• **Task objective**: Look through the material below and show every line with the word "blob".

• **Supplied records**:
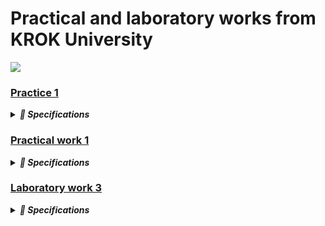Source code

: # **Practical and laboratory works from KROK University**

 <img src="https://cabinet.krok.edu.ua:8443/img/logo.png">

### [**Practice 1**](https://github.com/Maksydenko/Practices/blob/main/practice_01.py)

<details>
<summary><b><i>📜 Specifications</i></b></summary>

<b>Exercise 1.</b> Write a Python-script that displays the message “Hello world”.<br>
<b>Exercise 2.</b> Rewrite the first script to display three any messages.<br>
<b>Exercise 3.</b> Write a Python-script to reads values for the length and width of a rectangle and returns the area of the rectangle.<br>
<b>Exercise 4.</b> Write a program that requests the user to enter two numbers and prints the sum, product, difference and quotient of the two numbers.<br>
<b>Exercise 5.</b> Write a program that reads in the radius of a circle and prints the circle’s diameter, circumference and area. Use the constant value 3.14159 for π. Do these calculations in output statements.
</details>

### [**Practical work 1**](https://github.com/Maksydenko/Practices/blob/main/practical_work_01.py)

<details>
<summary><b><i>📜 Specifications</i></b></summary>

**Task 1. Construct these numeric values:**

* Integer zero.
* Floating point zero.
* Integer one hundred and one.
* Floating point one thousand.
* Floating point one thousand using scientific notation.
* Create a positive integer, a negative integer, and zero. Assign them to variables.
* Write several arithmetic expressions. Bind the values to variables. Use a variety of operators, e.g. +, -, /, *, etc. Use parentheses to control operator scope.
* Create several floats and assign them to variables.
* Write several arithmetic expressions containing your float variables.
* Write several expressions using mixed arithmetic (integers and floats).
* Obtain a float as a result of division of one integer by another; do so by explicitly converting one integer to a float.

**Task 2. Type Conversation:**

* Construct an integer from the string "123".
* Construct a float from the integer 123.
* Construct an integer from the float 12.345.

**Task 3. Digits of a Number:**

* Write a Python-script that detects the last 4 digits of a credit card.
* Find the sum of the digits of a three-digit number.
</details>

### [**Laboratory work 3**](https://github.com/Maksydenko/Practices/blob/main/laboratory_work_03.py)

<details>
<summary><b><i>📜 Specifications</i></b></summary>

Organize data input and format output of specified data types according to the option number. In the table. for each option there are requirements for the amount, type and format of data. Organize the output of each object using the % operator, the method str.format () and ‘f’ lines.

<table border="1" cellspacing="0" cellpadding="0" width="604">
    <tr>
        </td>
        <td width="151" colspan="2" valign="top">
        <p align="center">Integers</p>
        </td>
        <td width="171" colspan="4" valign="top">
        <p align="center">Real numbers</p>
        </td>
        <td width="94" rowspan="3" valign="top">
        <p align="center">The number of characters in a line</p>
        </td>
        <td width="122" rowspan="3" valign="top">
        <p align="center">The value of a logical object</p>
        </td>
    </tr>
    <tr>
        <td width="63" rowspan="2" valign="top">
        <p align="center">Number of numbers</p>
        </td>
        <td width="87" rowspan="2" valign="top">
        <p align="center">The width of the number field</p>
        </td>
        <td width="66" rowspan="2" valign="top">
        <p align="center">Number of numbers</span></p>
        </td>
        <td width="38" rowspan="2" valign="top">
        <p align="center">Real floating point number (specified output field width)</p>
        </td>
        <td width="67" colspan="2" valign="top">
        <p align="center">A real number with a fixed point</p>
        </td>
    </tr>
    <tr>
        <td width="28">
        <p align="center">Output field width</p>
        </td>
        <td width="38">
        <p align="center">Number of positions after the point</p>
        </td>
    </tr>
    <tr>
        <td width="63" valign="top">
        <p align="center">2</p>
        </td>
        <td width="87" valign="top">
        <p align="center">5</p>
        </td>
        <td width="66" valign="top">
        <p align="center">4</p>
        </td>
        <td width="38" valign="top">
        <p align="center">8</p>
        </td>
        <td width="28">
        <p align="center">7</p>
        </td>
        <td width="38">
        <p align="center">4</p>
        </td>
        <td width="94" valign="top">
        <p align="center">2</p>
        </td>
        <td width="122" valign="top">
        <p align="center">True</p>
        </td>
 </tr>
</table>
</details>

• **Answer for this exercise**:
### [**Practice 1**](https://github.com/Maksydenko/Practices/blob/main/practice_01.py)
### [**Practical work 1**](https://github.com/Maksydenko/Practices/blob/main/practical_work_01.py)
### [**Laboratory work 3**](https://github.com/Maksydenko/Practices/blob/main/laboratory_work_03.py)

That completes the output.